Winning by winning, a deep thinker will tell us, is futile. Trying to
win by winning is the road to defeat. You may kill one terrorist, but a
thousand will take his place. You may win a battle but by going to war
you have already lost the war.
Don't laugh. Such deep thoughts are the intellectual DNA of the
diplomats and the generals, the experts in regional studies who sneer at
the idea of winning wars instead of lining up all the stakeholders in a
conflict and convincing them to build a working society, instead of
blowing themselves up outside police stations.

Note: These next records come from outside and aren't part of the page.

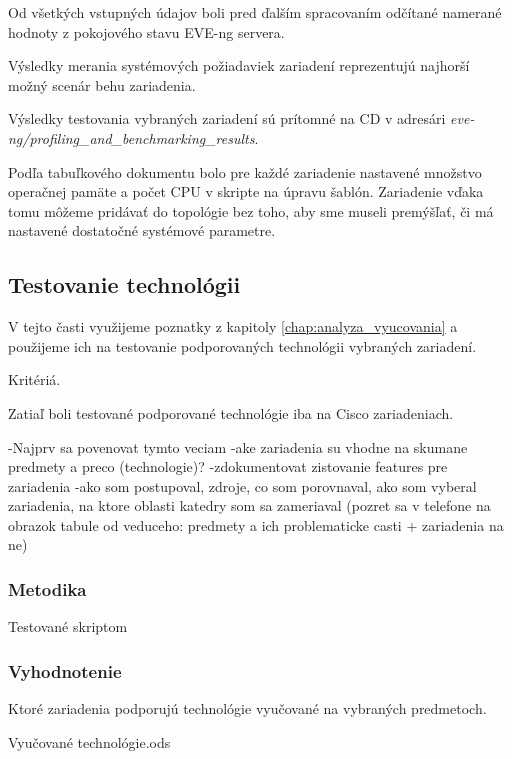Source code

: Od všetkých vstupných údajov boli pred ďalším spracovaním odčítané namerané hodnoty z pokojového stavu EVE-ng servera.

Výsledky merania systémových požiadaviek zariadení reprezentujú najhorší možný scenár behu zariadenia.

Výsledky testovania vybraných zariadení sú prítomné na CD v adresári \emph{eve-ng/profiling\_and\_benchmarking\_results}.

Podľa tabuľkového dokumentu bolo pre každé zariadenie nastavené množstvo operačnej pamäte a počet CPU v skripte na úpravu šablón. Zariadenie vďaka tomu môžeme pridávať do topológie bez toho, aby sme museli premýšľať, či má nastavené dostatočné systémové parametre.




\subsection{Testovanie technológii}
\label{chap:testovanie_technologii}

V tejto časti využijeme poznatky z kapitoly \ref{chap:analyza_vyucovania} a použijeme ich na testovanie podporovaných technológii vybraných zariadení.

Kritériá.

Zatiaľ boli testované podporované technológie iba na Cisco zariadeniach.

-Najprv sa povenovat tymto veciam
      -ake zariadenia su vhodne na skumane predmety a preco (technologie)?
      -zdokumentovat zistovanie features pre zariadenia
        -ako som postupoval, zdroje, co som porovnaval, ako som vyberal zariadenia, na ktore oblasti katedry som sa zameriaval (pozret sa v telefone na obrazok tabule od veduceho: predmety a ich problematicke casti + zariadenia na ne)

\subsubsection{Metodika}

Testované skriptom

\subsubsection{Vyhodnotenie}

Ktoré zariadenia podporujú technológie vyučované na vybraných predmetoch.

Vyučované technológie.ods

So we didn't try to win by winning. We tried to win by convincing that
it was in everyone's interest to let us help them win by living in
peace. This has worked out about as well as expected in a society where
winning is a zero sum game and cooperation is a temporary truce in which
each party waits to stab the other in the back. Instead of winning by
winning, we lost by losing. It's the Post-American way.

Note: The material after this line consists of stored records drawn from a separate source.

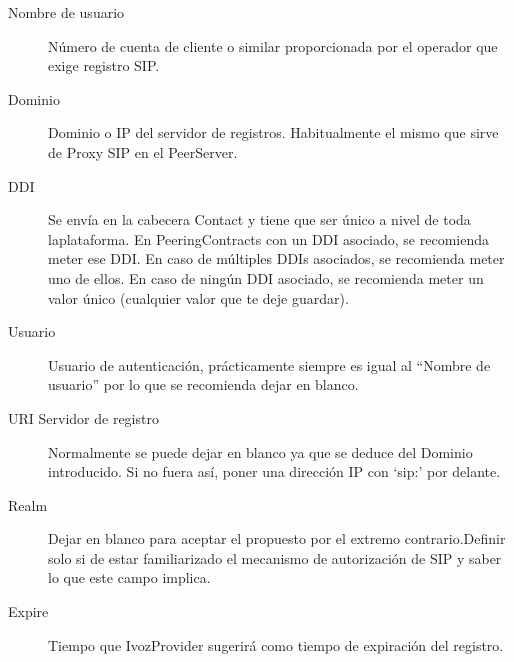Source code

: \documentclass[letterpaper,10pt,spanish]{sphinxmanual}
\begin{document}
\noindent{}
\begin{description}
\item[{Nombre de usuario}] \leavevmode{}\label{external_incoming_calls/peering_contracts:term-username}
Número de cuenta de cliente o similar proporcionada por el operador que exige registro SIP.

\item[{Dominio}] \leavevmode{}\label{external_incoming_calls/peering_contracts:term-domain}
Dominio o IP del servidor de registros. Habitualmente el mismo que sirve de Proxy SIP en el PeerServer.

\item[{DDI}] \leavevmode{}\label{external_incoming_calls/peering_contracts:term-ddi}
Se envía en la cabecera Contact y tiene que ser único a nivel de toda laplataforma. En PeeringContracts con un DDI asociado, se recomienda meter ese DDI. En caso de múltiples DDIs asociados, se recomienda meter uno de ellos. En caso de ningún DDI asociado, se recomienda meter un valor único (cualquier valor que te deje guardar).

\item[{Usuario}] \leavevmode{}\label{external_incoming_calls/peering_contracts:term-user}
Usuario de autenticación, prácticamente siempre es igual al ``Nombre de usuario'' por lo que se recomienda dejar en blanco.

\item[{URI Servidor de registro}] \leavevmode{}\label{external_incoming_calls/peering_contracts:term-register-server-uri}
Normalmente se puede dejar en blanco ya que se deduce del Dominio introducido. Si no fuera así, poner una dirección IP con `sip:' por delante.

\item[{Realm}] \leavevmode{}\label{external_incoming_calls/peering_contracts:term-realm}
Dejar en blanco para aceptar el propuesto por el extremo contrario.Definir solo si de estar familiarizado el mecanismo de autorización de SIP y saber lo que este campo implica.

\item[{Expire}] \leavevmode{}\label{external_incoming_calls/peering_contracts:term-expire}
Tiempo que IvozProvider sugerirá como tiempo de expiración del registro.

\end{description}
\end{document}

And yet that isn't why we lost the war either. It's why we don't understand why we lost the war.
Before these pernicious doctrines took hold, we had already adopted a
nation building model that relied on restoring stability through
occupation, rather than shattering the enemy's main strength and moving
on.
We didn't lose the war in Afghanistan. We lost the nation building. We
lost the hopeless effort to cobble together coalitions of the corrupt
and to patrol the resulting territories while pretending that a
democratic election in a country with no concept of legal equality or
civil rights meant that we were making progress because the savage lands
were now turning out to be just like us.
American soldiers became Karzai's security guards. American soldiers
became Afghanistan's army. American soldiers were tasked with trying to
keep the peace in a society where peace is alien and life is cheap. We
lost that war to stabilize and democratic the land, but there isn't
anyone who could have won it. Even the Russians proved not to have the
stomach for the kind of massive bloodshed that it would have taken to
stabilize Afghanistan under their kind of government. We certainly
don't.
Our mistake was resetting our victory condition from inflicting massive
damage on the Taliban and Al Qaeda, while empowering their enemies, to
turning Afghanistan into a stable and healthy society. We had drunk the
stability snake oil and come to believe that Afghanistan was just like
Germany and Japan, that if we could teach the natives to build healthy
democratic institutions, stability would follow. We were wrong.
We lost Afghanistan because we forgot that we never had it. We lost the
war because we forgot that it was a war and decided that it was a
humanitarian mission. We lost because we had come to believe that no war
was moral unless it ended in the moral redemption of the foe. We lost
the war because we could no longer justify a war to ourselves in the
interests of our own defense, only in the interests of saving another
people and another society from themselves. We lost Afghanistan because
we still knew how to fight, but we no longer remember why we fought.